Scrapyard Cluster

Documentation - targeted level of detail

Category	Level ↗️
Normal use	🚅🚅🚅 ⬛⬛
Lifespan	🧓🧓🧓 ⬛⬛
Current status	🔬🔬⬛⬛⬛
Maintenance	🛠️🛠️🛠️🛠️🛠️
Repair	🚧🚧🚧🚧🚧
Troubleshooting	🤔🤔🤔🤔🤔

Scrapyard is a Kubernetes cluster that runs on a set of machines on the "scrapyard" network. It is made up of a single control plane and ~6 additional nodes. The control plane is accessible via ssh through tailscale at jukebox. the hardware router accessible via ssh through tailscale.

Basic Usage

Physical Machines

Jukebox - Control Plane

The control plane, jukebox, runs nfs shares through zfs. These are used extensively by the nodes for persistent storage. Local storage on the nodes is used whenever the data being stored isn't important to keep long-term, either using the rancher local-path provisioner or Longhorn.

Nodes

The cluster is made up of ~6 additional nodes:

node1nuc
node2mbp - retired
node3satellite
node4probook
node5framework
node6acer
node8beelink

Cluster Components

The cluster's main components are istio, cilium, and cert-manager. The kubectl manifests that build the system are available in the scrapmetal manifests github repo.

Istio

Istio manages access to any of the pods by routing traffic through the ingress gateway. The gateway terminates TLS, and all traffic beyond the gateway is unsecured. mTLS is disabled.

Cilium

Cilium handles the low level network traffic. It's the "CNI" for the cluster. Due to running in L2 mode, the network cannot expose ipv6 addresses.

Cert-manager

Cert-manager handles TLS certificates for the "origin server". It requests certs from letsencrypt for the domains it serves, and it provides them to traffic that is inbound from cloudflare.

Networking

The scrapmetal cluster can serve subdomains from multiple subdomains by way of cloudflare. Currently it is only serving coffee-anon.com subdomains. It serves HTTPS by using a combination of cert-manager for k8s, letsencrypt for trusted certs, and a connection to the cloudflare API (with a token) for allowing the dns challenge.

Docker containers

Media Server Containers

Media server containers are still extensively used in the Scrapyard cluster. The most notable of these is Plex, which as of 2023, must run on a Docker container due to its reliance on Nvidia hardware for transcoding.

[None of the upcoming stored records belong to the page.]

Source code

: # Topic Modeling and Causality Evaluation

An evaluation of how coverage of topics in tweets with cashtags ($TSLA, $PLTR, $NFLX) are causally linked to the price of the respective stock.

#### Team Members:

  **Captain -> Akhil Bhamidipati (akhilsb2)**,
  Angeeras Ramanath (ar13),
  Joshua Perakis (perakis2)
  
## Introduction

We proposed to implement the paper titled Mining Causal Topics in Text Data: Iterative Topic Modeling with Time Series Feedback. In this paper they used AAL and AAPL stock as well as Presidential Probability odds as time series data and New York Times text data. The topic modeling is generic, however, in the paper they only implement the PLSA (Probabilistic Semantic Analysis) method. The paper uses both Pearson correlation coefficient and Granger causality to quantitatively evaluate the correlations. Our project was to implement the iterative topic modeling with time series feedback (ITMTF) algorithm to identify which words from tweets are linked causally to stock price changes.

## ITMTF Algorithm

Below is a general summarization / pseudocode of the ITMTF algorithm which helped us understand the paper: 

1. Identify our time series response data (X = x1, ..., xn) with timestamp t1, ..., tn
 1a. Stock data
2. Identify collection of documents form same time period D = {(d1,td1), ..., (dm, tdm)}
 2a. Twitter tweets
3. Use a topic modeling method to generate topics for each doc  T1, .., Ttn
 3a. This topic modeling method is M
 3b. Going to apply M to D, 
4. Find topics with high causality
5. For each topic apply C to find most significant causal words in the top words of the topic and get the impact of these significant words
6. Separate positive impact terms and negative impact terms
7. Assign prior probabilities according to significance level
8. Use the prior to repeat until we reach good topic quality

Other components of the media server such as Sonarr, Radarr, Prowlarr, and Transmission could run on the cluster, but they are kept on Docker for stability as we continue to learn Kubernetes.

Performance

For some reason, performance is much better on Docker containers than on other nodes. This is an area of ongoing investigation.

TLS Management

TLS for the Docker containers is still managed by Istio. Istio will terminate TLS and then route the traffic to an external (to the cluster) service on the LAN (the Docker container).

Public Domain Access

The Scrapyard cluster can serve subdomains from multiple subdomains by way of Cloudflare. Currently, it is only serving coffee-anon.com subdomains. It serves HTTPS by using a combination of cert-manager for k8s, LetsEncrypt for trusted certs, and a connection to the Cloudflare API (with a token) for allowing the DNS challenge.

Lifespan

Current lifespan of the cluster (the point at which there's roughly a 50% chance something has gone wrong) is about 6 months.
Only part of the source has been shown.